Large-Scale Optical Reservoir Computing for Spatiotemporal Chaotic Systems Prediction

Mushegh Rafayelyan, Jonathan Dong, Yongqi Tan, Florent Krzakala, and Sylvain Gigan
Phys. Rev. X 10, 041037 – Published 20 November 2020

Abstract

Reservoir computing is a relatively recent computational paradigm that originates from a recurrent neural network and is known for its wide range of implementations using different physical technologies. Large reservoirs are very hard to obtain in conventional computers, as both the computation complexity and memory usage grow quadratically.

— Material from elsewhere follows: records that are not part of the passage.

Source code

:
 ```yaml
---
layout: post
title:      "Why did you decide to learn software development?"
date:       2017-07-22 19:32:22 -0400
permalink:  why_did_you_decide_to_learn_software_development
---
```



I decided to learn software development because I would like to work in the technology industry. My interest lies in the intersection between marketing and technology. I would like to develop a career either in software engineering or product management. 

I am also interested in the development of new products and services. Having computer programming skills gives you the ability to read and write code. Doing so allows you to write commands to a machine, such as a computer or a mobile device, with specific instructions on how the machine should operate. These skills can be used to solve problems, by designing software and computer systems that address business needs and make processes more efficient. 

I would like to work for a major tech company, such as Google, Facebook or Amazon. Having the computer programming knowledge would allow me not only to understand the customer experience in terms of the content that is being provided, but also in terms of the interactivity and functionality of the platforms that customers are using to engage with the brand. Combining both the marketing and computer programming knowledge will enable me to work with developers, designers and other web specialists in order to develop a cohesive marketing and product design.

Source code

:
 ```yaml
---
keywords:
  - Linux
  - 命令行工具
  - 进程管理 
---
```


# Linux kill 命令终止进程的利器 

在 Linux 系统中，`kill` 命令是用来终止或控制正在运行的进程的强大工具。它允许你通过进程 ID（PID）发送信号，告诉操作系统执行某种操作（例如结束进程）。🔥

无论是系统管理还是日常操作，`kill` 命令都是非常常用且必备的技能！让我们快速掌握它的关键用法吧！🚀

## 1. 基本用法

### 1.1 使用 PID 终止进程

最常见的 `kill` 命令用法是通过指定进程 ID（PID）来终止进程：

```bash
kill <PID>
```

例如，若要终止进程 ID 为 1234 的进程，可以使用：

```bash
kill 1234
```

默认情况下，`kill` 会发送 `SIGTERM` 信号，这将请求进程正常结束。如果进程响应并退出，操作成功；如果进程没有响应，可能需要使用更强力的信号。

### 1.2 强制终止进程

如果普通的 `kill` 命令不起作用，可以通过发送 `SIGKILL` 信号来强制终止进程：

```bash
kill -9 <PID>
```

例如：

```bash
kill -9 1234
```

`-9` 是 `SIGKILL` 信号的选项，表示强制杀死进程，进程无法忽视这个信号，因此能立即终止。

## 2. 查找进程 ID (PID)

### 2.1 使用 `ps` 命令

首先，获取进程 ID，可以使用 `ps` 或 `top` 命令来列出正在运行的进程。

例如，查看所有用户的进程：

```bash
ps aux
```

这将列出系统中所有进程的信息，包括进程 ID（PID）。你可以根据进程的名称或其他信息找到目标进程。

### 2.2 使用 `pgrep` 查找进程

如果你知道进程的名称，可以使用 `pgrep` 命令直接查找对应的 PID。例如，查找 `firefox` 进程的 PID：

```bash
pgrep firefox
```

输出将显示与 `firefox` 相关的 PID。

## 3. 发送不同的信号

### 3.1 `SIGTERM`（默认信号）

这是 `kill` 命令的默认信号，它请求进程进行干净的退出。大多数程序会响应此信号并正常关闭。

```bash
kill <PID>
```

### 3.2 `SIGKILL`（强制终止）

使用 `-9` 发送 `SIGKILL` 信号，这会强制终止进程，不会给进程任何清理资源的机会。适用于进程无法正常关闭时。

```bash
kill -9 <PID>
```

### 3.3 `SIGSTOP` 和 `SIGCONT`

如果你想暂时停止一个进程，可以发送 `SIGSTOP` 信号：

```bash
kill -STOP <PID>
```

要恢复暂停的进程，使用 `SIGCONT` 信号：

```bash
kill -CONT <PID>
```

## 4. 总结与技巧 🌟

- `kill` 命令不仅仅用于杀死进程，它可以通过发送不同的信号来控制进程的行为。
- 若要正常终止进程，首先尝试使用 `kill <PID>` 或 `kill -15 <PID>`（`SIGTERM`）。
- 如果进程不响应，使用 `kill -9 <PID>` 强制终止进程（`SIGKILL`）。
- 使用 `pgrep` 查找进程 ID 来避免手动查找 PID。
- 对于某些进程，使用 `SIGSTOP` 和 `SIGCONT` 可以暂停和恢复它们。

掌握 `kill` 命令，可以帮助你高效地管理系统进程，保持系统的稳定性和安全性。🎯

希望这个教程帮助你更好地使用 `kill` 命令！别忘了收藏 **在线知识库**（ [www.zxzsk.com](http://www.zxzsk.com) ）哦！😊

We propose an optical scheme performing reservoir computing over very large networks potentially being able to host several millions of fully connected photonic nodes thanks to its intrinsic properties of parallelism and scalability. Our experimental studies confirm that, in contrast to conventional computers, the computation time of our optical scheme is only linearly dependent on the number of photonic nodes of the network, which is due to electronic overheads, while the optical part of computation remains fully parallel and independent of the reservoir size. To demonstrate the scalability of our optical scheme, we perform for the first time predictions on large spatiotemporal chaotic datasets obtained from the Kuramoto-Sivashinsky equation using optical reservoirs with up to 50 000 optical nodes. Our results are extremely challenging for conventional von Neumann machines, and they significantly advance the state of the art of unconventional reservoir computing approaches, in general.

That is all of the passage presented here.